Although Russian composer Modest Mussorgsky (1839-81) is best remembered for Night on Bald Mountain and Pictures at an Exhibition, the latter has had the more interesting afterlife, inspiring arrangements from such wide-ranging artists as prog-rockers Emerson, Lake & Palmer, German metal band Mekong Delta and Japanese electronic pioneer Tomita. Yet this duo of soprano saxophonist Dave Liebman and pianist Kristjan Randalu presents more than a recasting of the Mussorgsky mold, instead a fresh landscape irrigated by channeling water from the source material. Case in point is the jaunting “Promenade,” which opens in straightforward territory but which in subsequent iterations (five in all) draws out hidden messages.
Liebman understands how to turn even the most familiar melodies inside out without losing their skin in the process. His tone is as flexible and colorful as ever, navigating every twist of “Les Tuileries” and “The Market” with characteristic attention to detail. The physicality of his artistry is most obvious in “Ballet of the Unhatched Chickens,” as also in his bluesy handling of “Samuel Goldenberg and Schmuyle,” the latter a veiled stand-alone among extroverted peers. Randalu, for his part, is as comfortable laying foundations as he is building on top of them. Whether orienting his compass to the lodestar of “Bydło” or jazzing up “Baba Yaga” with exuberance, he makes sure that every wisp of proverbial smoke fulfills its promise of fire.

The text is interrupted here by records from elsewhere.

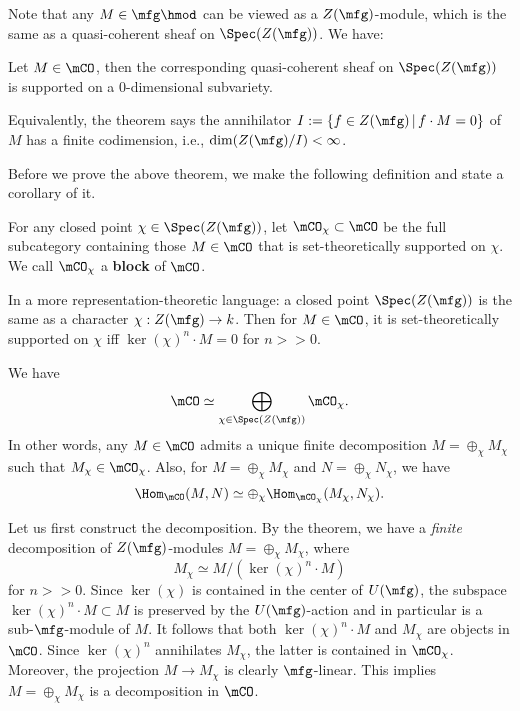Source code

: Note that any $M\in \mfg\hmod$ can be viewed as a $Z(\mfg)$-module, which is the same as a quasi-coherent sheaf on $\Spec(Z(\mfg))$. We have:

\begin{thm}
	\label{thm-block}
	Let $M\in \mCO$, then the corresponding quasi-coherent sheaf on $\Spec(Z(\mfg))$ is supported on a 0-dimensional subvariety.
\end{thm}

\begin{rem}
	Equivalently, the theorem says the annihilator $I:=\{ f\in Z(\mfg)\,\vert\, f\cdot M=0 \}$ of $M$ has a finite codimension, i.e., $\dim(Z(\mfg)/I)<\infty$.
\end{rem}

Before we prove the above theorem, we make the following definition and state a corollary of it.

\begin{defn}
	For any closed point $\chi\in \Spec(Z(\mfg))$, let $\mCO_\chi \subset \mCO$ be the full subcategory containing those $M\in \mCO$ that is set-theoretically supported on $\chi$. We call $\mCO_\chi$ a \textbf{block} of $\mCO$.
\end{defn}

\begin{rem}
	In a more representation-theoretic language: a closed point $\Spec(Z(\mfg))$ is the same as a character $\chi: Z(\mfg) \to k$. Then for $M\in \mCO$, it is set-theoretically supported on $\chi$ iff $\ker(\chi)^n \cdot M = 0$ for $n>>0$.

\end{rem}

\begin{cor}
	We have
	\[
		\mCO \simeq \bigoplus_{\chi\in \Spec(Z(\mfg))} \mCO_\chi.
	\]
	In other words, any $M\in \mCO$ admits a unique finite decomposition $M = \oplus_\chi M_\chi$ such that $M_\chi \in \mCO_\chi$. Also, for $M = \oplus_\chi M_\chi$ and $N = \oplus_\chi N_\chi$, we have
	\[
		\Hom_\mCO( M,N ) \simeq \oplus_\chi \Hom_{\mCO_\chi} ( M_\chi, N_\chi ).
	\]
\end{cor}

\proof
	Let us first construct the decomposition. By the theorem, we have a \emph{finite} decomposition of $Z(\mfg)$-modules $M = \oplus_\chi M_\chi$, where
	\[
		M_\chi \simeq M/(\ker(\chi)^n\cdot M)
	\]
	for $n>>0$. Since $\ker(\chi)$ is contained in the center of $U(\mfg)$, the subspace $\ker(\chi)^n\cdot M \subset M$ is preserved by the $U(\mfg)$-action and in particular is a sub-$\mfg$-module of $M$. It follows that both $\ker(\chi)^n\cdot M $ and $M_\chi$ are objects in $\mCO$. Since $\ker(\chi)^n$ annihilates $M_\chi$, the latter is contained in $\mCO_\chi$. Moreover, the projection $M\to M_\chi$ is clearly $\mfg$-linear. This implies $M = \oplus_\chi M_\chi$ is a decomposition in $\mCO$.

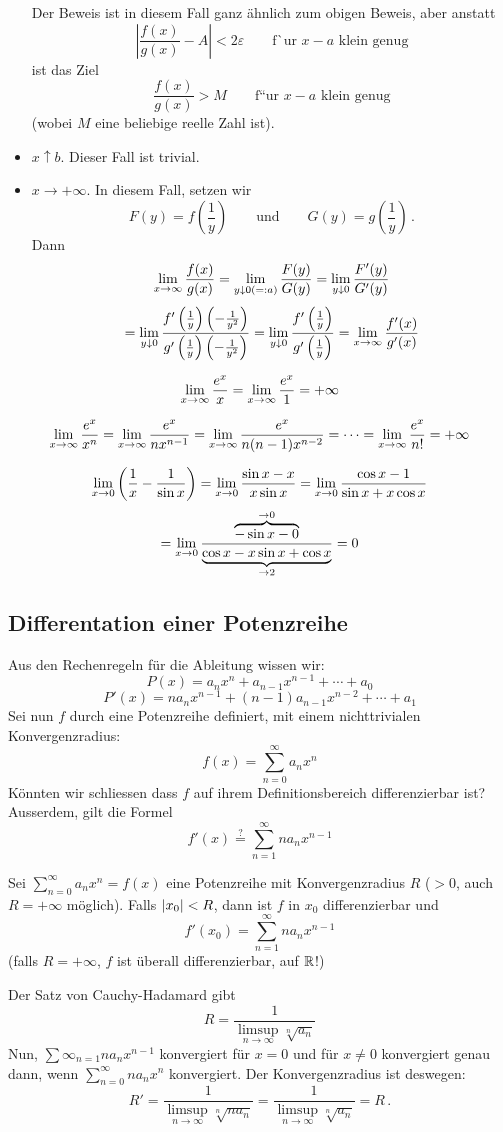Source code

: \begin{Bew}
\begin{itemize}
Der Beweis ist in diesem Fall ganz \"ahnlich zum obigen Beweis, aber anstatt
\[\left|\frac{f(x)}{g(x)}-A\right|<2\varepsilon \qquad \mbox{f\``ur $x-a$ klein genug}\]
ist das Ziel
\[\frac{f(x)}{g(x)} > M \qquad \mbox{f``ur $x-a$ klein genug}\]
(wobei $M$ eine beliebige reelle Zahl ist).
    \item $x\uparrow b$. Dieser Fall ist trivial.
\item $x\to +\infty$. In diesem Fall, setzen wir
  \[F(y)=f\left( \frac{1}{y} \right) \qquad \mbox{und}\qquad 
G(y)=g\left( \frac{1}{y} \right)\, .\]
Dann
\[\displaystyle\lim_{x\rightarrow\infty}\frac{f(x)}{g(x)}=\lim_{y\downarrow 0 (=:a)}\frac{F(y)}{G(y)}
=\lim_{y\downarrow 0}\frac{F'(y)}{G'(y)}\]
\[=
\lim_{y\downarrow 0} \frac{f'\left(\frac{1}{y}\right)\left( -\frac{1}{y^2} \right)}
{g'\left( \frac{1}{y} \right)\left( -\frac{1}{y^2} \right)}
=\lim_{y\downarrow 0}\frac{f'\left(\frac{1}{y}\right)}{g'\left(
\frac{1}{y}\right)}=\displaystyle\lim_{x\rightarrow\infty}\frac{f'(x)}{g'(x)}\]
\end{itemize}
\end{Bew}
\begin{Bsp}
  \[\displaystyle\lim_{x\rightarrow\infty}\frac{e^x}{x}=\displaystyle\lim_{x\rightarrow\infty}\frac{e^x}{1}=+\infty\]
\end{Bsp}
\begin{Bsp}
  \[\displaystyle\lim_{x\rightarrow\infty}\frac{e^x}{x^n}=\displaystyle\lim_{x\rightarrow\infty}\frac{e^x}{nx^{n-1}}=\displaystyle\lim_{x\rightarrow\infty}\frac{e^x}{n(n-1)x^{n-2}}=\cdots=\displaystyle\lim_{x\rightarrow\infty}\frac{e^x}{n!}=+\infty\]
\end{Bsp}
\begin{Bsp}
  \[\displaystyle\lim_{x\rightarrow0}\left( \frac{1}{x}-\frac{1}{\sin x} \right)=\displaystyle\lim_{x\rightarrow0}\frac{\sin x-x}{x\sin x}=\displaystyle\lim_{x\rightarrow0}\frac{\cos x-1}{\sin x + x\cos x}\]
  \[=\displaystyle\lim_{x\rightarrow0}\frac{\overbrace{-\sin x-0}^{\to 0}}{\underbrace{\cos x-x\sin x + \cos x}_{\to 2}}=0\]
\end{Bsp}
\subsection{Differentation einer Potenzreihe}
Aus den Rechenregeln f\"ur die Ableitung wissen wir:
\[P(x)=a_nx^n+a_{n-1}x^{n-1}+\cdots+a_0\]
\[P'(x)=na_nx^{n-1}+(n-1)a_{n-1}x^{n-2}+\cdots+a_1\]
Sei nun $f$ durch eine Potenzreihe definiert, mit einem nichttrivialen Konvergenzradius:
\[f(x)=\sum^\infty_{n=0}a_nx^n\]
K\"onnten wir schliessen dass $f$ auf ihrem Definitionsbereich differenzierbar ist? 
Ausserdem, gilt die Formel
\[f'(x)\stackrel{?}{=}\sum_{n=1}^\infty na_nx^{n-1}\]
\begin{Sat}\label{s:diff}
  Sei $\sum^\infty_{n=0}a_nx^n=f(x)$ eine Potenzreihe mit Konvergenzradius $R$ 
($> 0$, auch $R=+\infty$ m\"oglich). Falls $\mathopen| x_0 \mathclose|<R$, dann ist $f$ in $x_0$ differenzierbar und
  \[f'(x_0)=\sum^\infty_{n=1}na_nx^{n-1}\]
  (falls $R=+\infty$, $f$ ist überall differenzierbar, auf $\mathbb{R}$!)
\end{Sat}
\begin{Bem}\label{b:R=R'} Der Satz von Cauchy-Hadamard gibt
  \[R=\frac{1}{\limsup_{n\to\infty}\sqrt[n]{a_n}}\]
Nun, $\sum\infty_{n=1}n a_n x^{n-1}$ konvergiert für $x=0$ und 
für $x\neq 0$ konvergiert genau dann, wenn $\sum^\infty_{n=0} na_nx^n$ konvergiert. 
Der Konvergenzradius ist deswegen:
  \[R'=\frac{1}{\limsup_{n\to\infty}\sqrt[n]{na_n}}
= \frac{1}{\limsup_{n\to\infty} \sqrt[n]{a_n}} =R\, .\]
\end{Bem}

As a unit, he and Liebman find profoundest coherence in “Il Vecchio Castello,” of which they make an understated dirge.
And so, by the time we reach the farewell of “The Heroic Gate,” we are confident in having been somewhere. This is, of course, the whole point of Mussorgsky’s greatest hit: to place us in that gallery so that we may feel the colors of every scene as if they were our own.